A Model Context Protocol (MCP) server that provides PDF and document OCR capabilities using Mistral's OCR API. This server exposes tools for extracting text and structure from documents, returning structured JSON results with page-by-page metadata.

Features

  • Single File OCR: Process PDFs, Word docs, PowerPoint, text files, and images (JPG, PNG, AVIF, TIFF)
  • Batch Processing: Process multiple files concurrently with per-file error recovery
  • Structured Output: Returns JSON with page numbers, text, dimensions, and image coordinates
  • Automatic Markdown Export: Saves OCR results as formatted markdown files with rich metadata
  • Optional Image Export: Saves extracted images to disk and links/embeds them in markdown
  • On-Disk Caching: Reuses OCR results for repeated documents to reduce latency/cost
  • Secure File Handling: Path traversal prevention, file type validation, and size limits
  • Progress Reporting: Real-time feedback during document processing

Installation

Prerequisites

  • Python 3.9+
  • Conda environment deep-learning (or any Python environment)
  • Mistral API key (Get one here)

Setup

  1. Navigate to project directory:

    cd /Users/hinrayleung/Dev/mcp/mistralocr
  2. Activate conda environment:

    conda activate deep-learning
  3. Install dependencies:

    pip install -r requirements.txt
  4. Configure Claude Desktop (recommended):

    The API key should be provided by Claude Desktop, not stored in a .env file.

    For macOS:

    • Edit: ~/Library/Application Support/Claude/claude_desktop_config.json
    • Add the following configuration:
    {
      "mcpServers": {
        "mistral-ocr": {
          "command": "/opt/miniconda3/envs/deep-learning/bin/python",
          "args": [
            "/Users/hinrayleung/Dev/mcp/mistralocr/mcp_server.py"
          ],
          "env": {
            "MISTRAL_API_KEY": "your_mistral_api_key_here",
            "OCR_OUTPUT_DIR": "/Users/hinrayleung/Documents/OCR_Results",
            "MAX_FILE_SIZE_MB": "50",
            "OCR_CACHE_ENABLED": "true",
            "OCR_CACHE_TTL_HOURS": "168",
            "OCR_IMAGE_MIN_SIZE": "100",
            "OCR_MAX_CONCURRENT": "5"
          }
        }
      }
    }

    Environment Variables:

    Variable Required Default Description
    MISTRAL_API_KEY Yes - Your Mistral API key
    OCR_OUTPUT_DIR No ./ocr_output Directory for markdown output
    MAX_FILE_SIZE_MB No 50 Maximum file size in MB
    OCR_CACHE_ENABLED No true Enable result caching
    OCR_CACHE_TTL_HOURS No 168 Cache TTL (168 = 7 days)
    OCR_CACHE_DIR No <OCR_OUTPUT_DIR>/.cache Override cache directory
    OCR_IMAGE_MIN_SIZE No 100 Min image dimension to extract
    OCR_MAX_CONCURRENT No 5 Max concurrent batch requests
    OCR_URL_TIMEOUT_SECONDS No 30 URL download timeout
    OCR_URL_MAX_REDIRECTS No 3 Max URL redirects to follow
    OCR_URL_ALLOW_NONSTANDARD_PORTS No false Allow URL ports other than 80/443

    For local testing only (optional):

    cp .env.example .env
    # Edit .env and set MISTRAL_API_KEY

Usage

With Claude Desktop (Recommended)

  1. Configure Claude Desktop:

    Edit ~/Library/Application Support/Claude/claude_desktop_config.json (macOS) and add the server configuration (see Installation section above).

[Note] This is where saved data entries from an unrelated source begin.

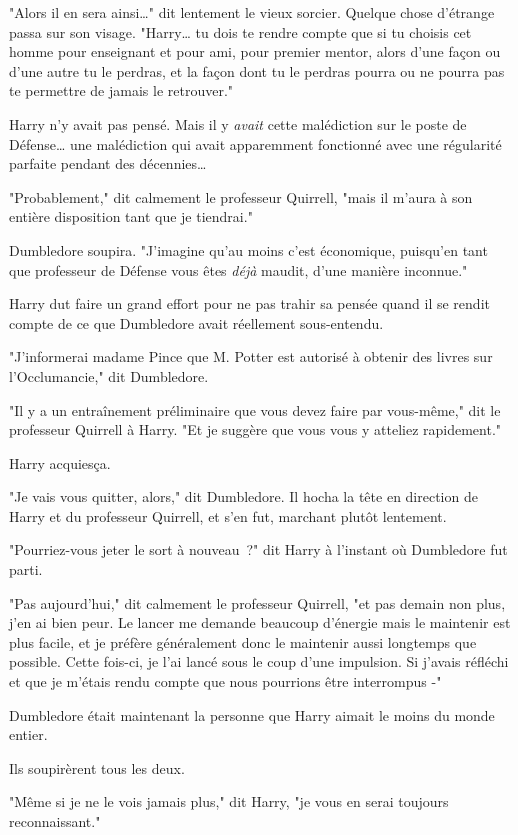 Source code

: "Alors il en sera ainsi…" dit lentement le vieux sorcier. Quelque chose d'étrange passa sur son visage. "Harry… tu dois te rendre compte que si tu choisis cet homme pour enseignant et pour ami, pour premier mentor, alors d'une façon ou d'une autre tu le perdras, et la façon dont tu le perdras pourra ou ne pourra pas te permettre de jamais le retrouver."

Harry n'y avait pas pensé. Mais il y \emph{avait} cette malédiction sur le poste de Défense… une malédiction qui avait apparemment fonctionné avec une régularité parfaite pendant des décennies…

"Probablement," dit calmement le professeur Quirrell, "mais il m'aura à son entière disposition tant que je tiendrai."

Dumbledore soupira. "J'imagine qu'au moins c'est économique, puisqu'en tant que professeur de Défense vous êtes \emph{déjà} maudit, d'une manière inconnue."

Harry dut faire un grand effort pour ne pas trahir sa pensée quand il se rendit compte de ce que Dumbledore avait réellement sous-entendu.

"J'informerai madame Pince que M. Potter est autorisé à obtenir des livres sur l'Occlumancie," dit Dumbledore.

"Il y a un entraînement préliminaire que vous devez faire par vous-même," dit le professeur Quirrell à Harry. "Et je suggère que vous vous y atteliez rapidement."

Harry acquiesça.

"Je vais vous quitter, alors," dit Dumbledore. Il hocha la tête en direction de Harry et du professeur Quirrell, et s'en fut, marchant plutôt lentement.

"Pourriez-vous jeter le sort à nouveau~?" dit Harry à l'instant où Dumbledore fut parti.

"Pas aujourd'hui," dit calmement le professeur Quirrell, "et pas demain non plus, j'en ai bien peur. Le lancer me demande beaucoup d'énergie mais le maintenir est plus facile, et je préfère généralement donc le maintenir aussi longtemps que possible. Cette fois-ci, je l'ai lancé sous le coup d'une impulsion. Si j'avais réfléchi et que je m'étais rendu compte que nous pourrions être interrompus -"

Dumbledore était maintenant la personne que Harry aimait le moins du monde entier.

Ils soupirèrent tous les deux.

"Même si je ne le vois jamais plus," dit Harry, "je vous en serai toujours reconnaissant."

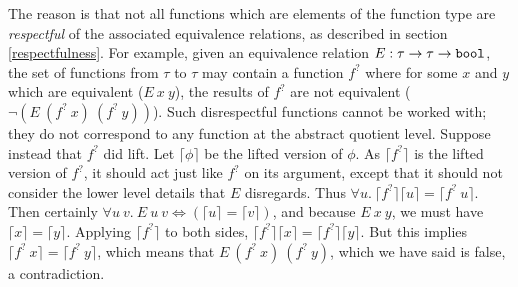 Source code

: \documentclass[envcountsame,runningheads]{llncs}
\begin{document}
The reason is that not all functions which are elements of the function
type are {\it respectful\/} of the associated equivalence relations,
as described in
section {\ref{respectfulness}}. 
For example, given an equivalence relation
$E:\tau \rightarrow \tau \rightarrow \mbox{\tt bool}$,
the set of functions from $\tau$ to $\tau$ may contain a function
$f^?$ where for some $x$ and $y$
which are equivalent
($E\ x\ y$), the results of $f^?$ are not equivalent
($\neg (E\ (f^?\ x)\ (f^?\ y))$).
Such disrespectful functions cannot be worked with; they do not 
correspond to any function at the abstract quotient level.
%
Suppose instead that $f^?$ did lift. 
Let $\lceil \phi \rceil$ be the lifted version of $\phi$. 
As $\lceil f^? \rceil$ is the lifted version of $f^?$,
it should act just like $f^?$ on its argument, 
except that it should not consider the lower level details
that $E$
disregards.
Thus
$
\forall u.\ 
\lceil f^? \rceil \lceil u \rceil =
\lceil f^?\ u \rceil $.
Then
certainly
$\forall u\ v.\ E\ u\ v \Leftrightarrow (\lceil u \rceil = \lceil v \rceil)$,
and
because $E\ x\ y$, we must have $\lceil x \rceil = \lceil y \rceil$.
Applying $\lceil f^? \rceil$ to both sides, 
$\lceil f^? \rceil \lceil x \rceil = \lceil f^? \rceil \lceil y \rceil$.
But this implies $\lceil f^?\ x \rceil = \lceil f^?\ y \rceil$,
which means that $E\ (f^?\ x)\ (f^?\ y)$, which we have said is false,
a contradiction.
%
\end{document}
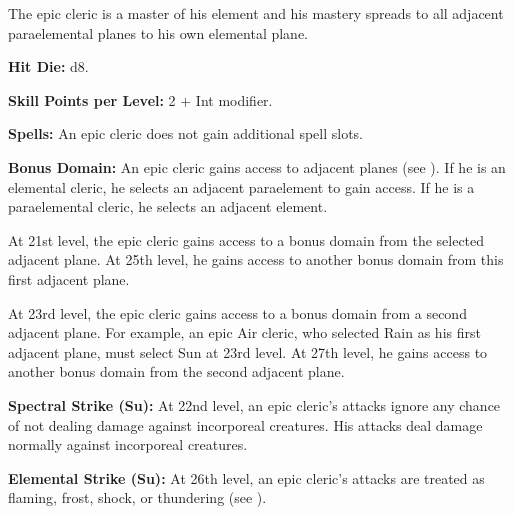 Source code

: The epic cleric is a master of his element and his mastery spreads to all adjacent paraelemental planes to his own elemental plane.

\textbf{Hit Die:} d8.

\textbf{Skill Points per Level:} 2 + Int modifier.

\textbf{Spells:} An epic cleric does not gain additional spell slots. %

\textbf{Bonus Domain:} An epic cleric gains access to adjacent planes (see ). If he is an elemental cleric, he selects an adjacent paraelement to gain access. If he is a paraelemental cleric, he selects an adjacent element.

At 21st level, the epic cleric gains access to a bonus domain from the selected adjacent plane. At 25th level, he gains access to another bonus domain from this first adjacent plane.

At 23rd level, the epic cleric gains access to a bonus domain from a second adjacent plane. For example, an epic Air cleric, who selected Rain as his first adjacent plane, must select Sun at 23rd level. At 27th level, he gains access to another bonus domain from the second adjacent plane.


\textbf{Spectral Strike (Su):} At 22nd level, an epic cleric's attacks ignore any chance of not dealing damage against incorporeal creatures. His attacks deal damage normally against incorporeal creatures.

\textbf{Elemental Strike (Su):} At 26th level, an epic cleric's attacks are treated as flaming, frost, shock, or thundering (see ).

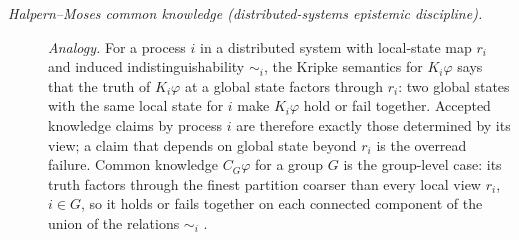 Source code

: \begin{description}
\item[\emph{Halpern--Moses common knowledge (distributed-systems
epistemic discipline).}] \textit{Analogy.}
For a process \(i\) in a distributed system with local-state map
\(r_i\) and induced indistinguishability \(\sim_i\), the Kripke
semantics for \(K_i\varphi\) says that the truth of
\(K_i\varphi\) at a global state factors through \(r_i\): two
global states with the same local state for \(i\) make
\(K_i\varphi\) hold or fail together.  Accepted knowledge claims
by process \(i\) are therefore exactly those determined by its
view; a claim that depends on global state beyond \(r_i\) is the
overread failure.  Common knowledge \(C_G\varphi\) for a group \(G\)
is the group-level case: its truth factors through the finest
partition coarser than every local view \(r_i\), \(i\in G\), so it
holds or fails together on each connected component of the union of
the relations \(\sim_i\)
\citep{HalpernMoses1990KnowledgeCommonKnowledge}.
\end{description}
\endgroup

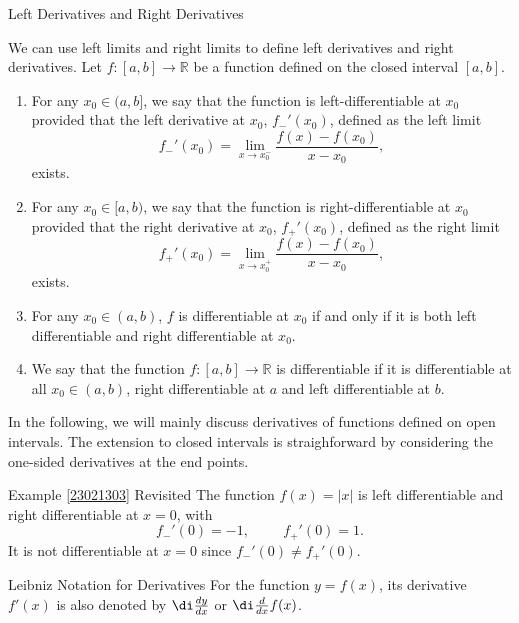 \begin{remark}{Left Derivatives and Right Derivatives}

We can use left limits and right limits to define left derivatives and right derivatives.  
Let $f:[a,b]\rightarrow \mathbb{R}$ be a function defined on the closed interval $[a,b]$.

\begin{enumerate}[1.]
\item 
For any $x_0\in (a, b]$, we say that the function is left-differentiable at $x_0$ provided that the left derivative at $x_0$, $f_-'(x_0)$, defined as the left limit
\[f_-'(x_0)=\lim_{x\to x_0^-}\frac{f(x)-f(x_0)}{x-x_0},\] exists.  

\item 
For any $x_0\in [a, b)$, we say that the function is right-differentiable at $x_0$ provided that the right derivative at $x_0$, $f_+'(x_0)$, defined as the right limit
\[f_+'(x_0)=\lim_{x\to x_0^+}\frac{f(x)-f(x_0)}{x-x_0},\] exists.  

\item For any $x_0\in (a, b)$, $f$ is differentiable at $x_0$ if and only if it is both left differentiable and right differentiable at $x_0$.

\item We say that the function  $f:[a,b]\rightarrow \mathbb{R}$ is differentiable if it is differentiable at all $x_0\in (a, b)$, right differentiable at $a$ and left differentiable at $b$.
\end{enumerate}

\end{remark}
 In the following, we will mainly discuss derivatives of functions defined on open intervals. The extension to closed intervals is straighforward by considering the one-sided derivatives at the end points.


\begin{example}{\linkt Example \ref{23021303} Revisited}
The function $f(x)=|x|$ is left differentiable and right differentiable at $x=0$, with 
\[f_-'(0)=-1,\hspace{1cm}f_+'(0)=1.\]
It is not differentiable at $x=0$ since $f_-'(0)\neq f_+'(0)$.
\end{example}

\begin{highlight}{Leibniz Notation for Derivatives}
For the function $y=f(x)$, its derivative $f'(x)$ is also denoted by $\di \frac{dy}{dx}$ or $\di \frac{d}{dx}f(x)$.
\end{highlight}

  2. Restart Claude Desktop:

    The server will start automatically and tools will be available.

  3. Use the tools:

    In Claude Desktop, you can now use the OCR tools:

    • "Use OCR to process this PDF: /path/to/document.pdf"
    • "Extract text from these images: /path/to/image1.png, /path/to/image2.jpg"
    • "What file formats are supported for OCR?"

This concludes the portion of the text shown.